[Record extracts]
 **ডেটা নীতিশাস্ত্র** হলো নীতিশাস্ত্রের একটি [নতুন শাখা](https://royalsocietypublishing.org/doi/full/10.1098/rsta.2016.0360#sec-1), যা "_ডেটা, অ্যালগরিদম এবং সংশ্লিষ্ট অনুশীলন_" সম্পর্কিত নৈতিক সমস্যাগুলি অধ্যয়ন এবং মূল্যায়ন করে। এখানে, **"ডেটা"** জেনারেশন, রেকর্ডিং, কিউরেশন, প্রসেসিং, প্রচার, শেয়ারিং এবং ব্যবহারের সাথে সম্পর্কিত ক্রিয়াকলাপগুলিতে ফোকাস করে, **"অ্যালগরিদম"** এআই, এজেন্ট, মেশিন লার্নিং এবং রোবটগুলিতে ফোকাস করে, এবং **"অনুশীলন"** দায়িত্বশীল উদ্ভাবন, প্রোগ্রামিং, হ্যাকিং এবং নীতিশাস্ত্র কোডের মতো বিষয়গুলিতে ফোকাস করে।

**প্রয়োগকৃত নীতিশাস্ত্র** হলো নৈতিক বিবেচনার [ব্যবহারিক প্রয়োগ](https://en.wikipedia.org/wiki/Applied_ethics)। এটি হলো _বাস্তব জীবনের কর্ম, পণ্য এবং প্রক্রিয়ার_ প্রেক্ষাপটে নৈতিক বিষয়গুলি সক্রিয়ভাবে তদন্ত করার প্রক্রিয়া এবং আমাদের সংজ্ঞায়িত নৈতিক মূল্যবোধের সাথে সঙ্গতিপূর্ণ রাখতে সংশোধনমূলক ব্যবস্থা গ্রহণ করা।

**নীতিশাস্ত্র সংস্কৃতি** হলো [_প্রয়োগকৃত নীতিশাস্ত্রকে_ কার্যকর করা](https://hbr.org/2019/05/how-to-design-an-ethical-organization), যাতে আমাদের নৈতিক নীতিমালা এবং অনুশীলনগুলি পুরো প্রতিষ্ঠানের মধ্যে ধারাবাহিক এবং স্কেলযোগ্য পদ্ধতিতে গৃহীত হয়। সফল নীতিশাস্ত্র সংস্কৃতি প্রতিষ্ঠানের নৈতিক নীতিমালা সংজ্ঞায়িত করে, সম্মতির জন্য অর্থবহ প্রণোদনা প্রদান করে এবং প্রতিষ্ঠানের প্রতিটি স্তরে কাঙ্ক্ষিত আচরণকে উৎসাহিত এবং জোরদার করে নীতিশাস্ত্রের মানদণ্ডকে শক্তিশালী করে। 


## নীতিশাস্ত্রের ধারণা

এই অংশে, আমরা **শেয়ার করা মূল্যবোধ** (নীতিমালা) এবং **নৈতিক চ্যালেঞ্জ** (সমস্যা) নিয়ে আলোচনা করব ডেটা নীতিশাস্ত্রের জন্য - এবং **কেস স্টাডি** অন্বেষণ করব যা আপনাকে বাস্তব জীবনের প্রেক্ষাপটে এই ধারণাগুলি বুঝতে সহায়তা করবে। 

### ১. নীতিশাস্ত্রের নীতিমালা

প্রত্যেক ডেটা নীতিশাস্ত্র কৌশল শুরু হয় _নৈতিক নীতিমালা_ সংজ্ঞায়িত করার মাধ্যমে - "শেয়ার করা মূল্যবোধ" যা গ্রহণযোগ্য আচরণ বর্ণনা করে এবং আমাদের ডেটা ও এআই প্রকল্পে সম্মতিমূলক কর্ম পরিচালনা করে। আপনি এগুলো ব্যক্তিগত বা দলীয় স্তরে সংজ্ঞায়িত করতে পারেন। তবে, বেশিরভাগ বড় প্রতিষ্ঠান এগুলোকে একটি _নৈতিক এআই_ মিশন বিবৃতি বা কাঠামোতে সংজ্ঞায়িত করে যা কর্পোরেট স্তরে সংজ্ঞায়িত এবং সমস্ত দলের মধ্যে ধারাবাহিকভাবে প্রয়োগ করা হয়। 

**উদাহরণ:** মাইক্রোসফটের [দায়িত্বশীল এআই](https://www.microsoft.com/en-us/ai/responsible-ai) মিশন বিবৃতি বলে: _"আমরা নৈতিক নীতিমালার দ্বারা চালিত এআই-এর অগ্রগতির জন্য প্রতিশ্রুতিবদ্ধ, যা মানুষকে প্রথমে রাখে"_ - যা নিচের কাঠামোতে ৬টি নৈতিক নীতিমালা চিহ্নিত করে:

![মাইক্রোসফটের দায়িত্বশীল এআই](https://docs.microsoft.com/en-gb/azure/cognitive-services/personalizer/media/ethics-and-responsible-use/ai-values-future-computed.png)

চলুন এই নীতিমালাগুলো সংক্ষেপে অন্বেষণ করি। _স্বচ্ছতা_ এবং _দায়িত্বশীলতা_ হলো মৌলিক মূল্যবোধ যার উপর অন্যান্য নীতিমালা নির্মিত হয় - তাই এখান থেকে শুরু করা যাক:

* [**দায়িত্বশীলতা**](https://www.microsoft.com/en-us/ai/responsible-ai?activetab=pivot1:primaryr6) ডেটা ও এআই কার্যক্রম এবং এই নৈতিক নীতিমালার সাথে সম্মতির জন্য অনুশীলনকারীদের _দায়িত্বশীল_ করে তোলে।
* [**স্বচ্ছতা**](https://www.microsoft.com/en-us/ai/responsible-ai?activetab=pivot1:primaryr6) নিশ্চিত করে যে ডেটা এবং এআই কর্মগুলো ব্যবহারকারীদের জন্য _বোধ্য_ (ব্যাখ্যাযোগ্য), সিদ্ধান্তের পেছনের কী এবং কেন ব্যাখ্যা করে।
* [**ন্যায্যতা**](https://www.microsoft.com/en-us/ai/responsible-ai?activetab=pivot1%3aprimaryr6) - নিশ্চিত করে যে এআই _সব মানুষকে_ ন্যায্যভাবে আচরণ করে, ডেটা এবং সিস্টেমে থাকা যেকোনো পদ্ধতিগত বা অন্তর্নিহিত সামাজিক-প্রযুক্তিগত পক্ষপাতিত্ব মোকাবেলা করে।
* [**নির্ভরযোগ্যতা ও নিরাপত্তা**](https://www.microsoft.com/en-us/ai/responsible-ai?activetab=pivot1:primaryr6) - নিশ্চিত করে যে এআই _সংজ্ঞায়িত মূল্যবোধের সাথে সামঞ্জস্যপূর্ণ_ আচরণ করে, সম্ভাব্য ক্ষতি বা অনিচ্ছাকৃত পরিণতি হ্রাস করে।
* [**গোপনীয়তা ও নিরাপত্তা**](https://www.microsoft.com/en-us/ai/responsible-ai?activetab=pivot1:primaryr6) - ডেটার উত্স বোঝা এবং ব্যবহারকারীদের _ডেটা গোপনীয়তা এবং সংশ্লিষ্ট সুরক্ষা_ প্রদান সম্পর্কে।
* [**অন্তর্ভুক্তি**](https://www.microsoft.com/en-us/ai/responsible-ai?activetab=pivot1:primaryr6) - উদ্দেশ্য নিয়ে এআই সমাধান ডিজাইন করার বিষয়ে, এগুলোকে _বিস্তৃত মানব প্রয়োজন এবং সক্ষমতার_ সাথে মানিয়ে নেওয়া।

[What the task requires] "responsible" is the string to look for; please copy every line of the records above where it appears.

[Response area]
**উদাহরণ:** মাইক্রোসফটের [দায়িত্বশীল এআই](https://www.microsoft.com/en-us/ai/responsible-ai) মিশন বিবৃতি বলে: _"আমরা নৈতিক নীতিমালার দ্বারা চালিত এআই-এর অগ্রগতির জন্য প্রতিশ্রুতিবদ্ধ, যা মানুষকে প্রথমে রাখে"_ - যা নিচের কাঠামোতে ৬টি নৈতিক নীতিমালা চিহ্নিত করে:
![মাইক্রোসফটের দায়িত্বশীল এআই](https://docs.microsoft.com/en-gb/azure/cognitive-services/personalizer/media/ethics-and-responsible-use/ai-values-future-computed.png)
* [**দায়িত্বশীলতা**](https://www.microsoft.com/en-us/ai/responsible-ai?activetab=pivot1:primaryr6) ডেটা ও এআই কার্যক্রম এবং এই নৈতিক নীতিমালার সাথে সম্মতির জন্য অনুশীলনকারীদের _দায়িত্বশীল_ করে তোলে।
* [**স্বচ্ছতা**](https://www.microsoft.com/en-us/ai/responsible-ai?activetab=pivot1:primaryr6) নিশ্চিত করে যে ডেটা এবং এআই কর্মগুলো ব্যবহারকারীদের জন্য _বোধ্য_ (ব্যাখ্যাযোগ্য), সিদ্ধান্তের পেছনের কী এবং কেন ব্যাখ্যা করে।
* [**ন্যায্যতা**](https://www.microsoft.com/en-us/ai/responsible-ai?activetab=pivot1%3aprimaryr6) - নিশ্চিত করে যে এআই _সব মানুষকে_ ন্যায্যভাবে আচরণ করে, ডেটা এবং সিস্টেমে থাকা যেকোনো পদ্ধতিগত বা অন্তর্নিহিত সামাজিক-প্রযুক্তিগত পক্ষপাতিত্ব মোকাবেলা করে।
* [**নির্ভরযোগ্যতা ও নিরাপত্তা**](https://www.microsoft.com/en-us/ai/responsible-ai?activetab=pivot1:primaryr6) - নিশ্চিত করে যে এআই _সংজ্ঞায়িত মূল্যবোধের সাথে সামঞ্জস্যপূর্ণ_ আচরণ করে, সম্ভাব্য ক্ষতি বা অনিচ্ছাকৃত পরিণতি হ্রাস করে।
* [**গোপনীয়তা ও নিরাপত্তা**](https://www.microsoft.com/en-us/ai/responsible-ai?activetab=pivot1:primaryr6) - ডেটার উত্স বোঝা এবং ব্যবহারকারীদের _ডেটা গোপনীয়তা এবং সংশ্লিষ্ট সুরক্ষা_ প্রদান সম্পর্কে।
* [**অন্তর্ভুক্তি**](https://www.microsoft.com/en-us/ai/responsible-ai?activetab=pivot1:primaryr6) - উদ্দেশ্য নিয়ে এআই সমাধান ডিজাইন করার বিষয়ে, এগুলোকে _বিস্তৃত মানব প্রয়োজন এবং সক্ষমতার_ সাথে মানিয়ে নেওয়া।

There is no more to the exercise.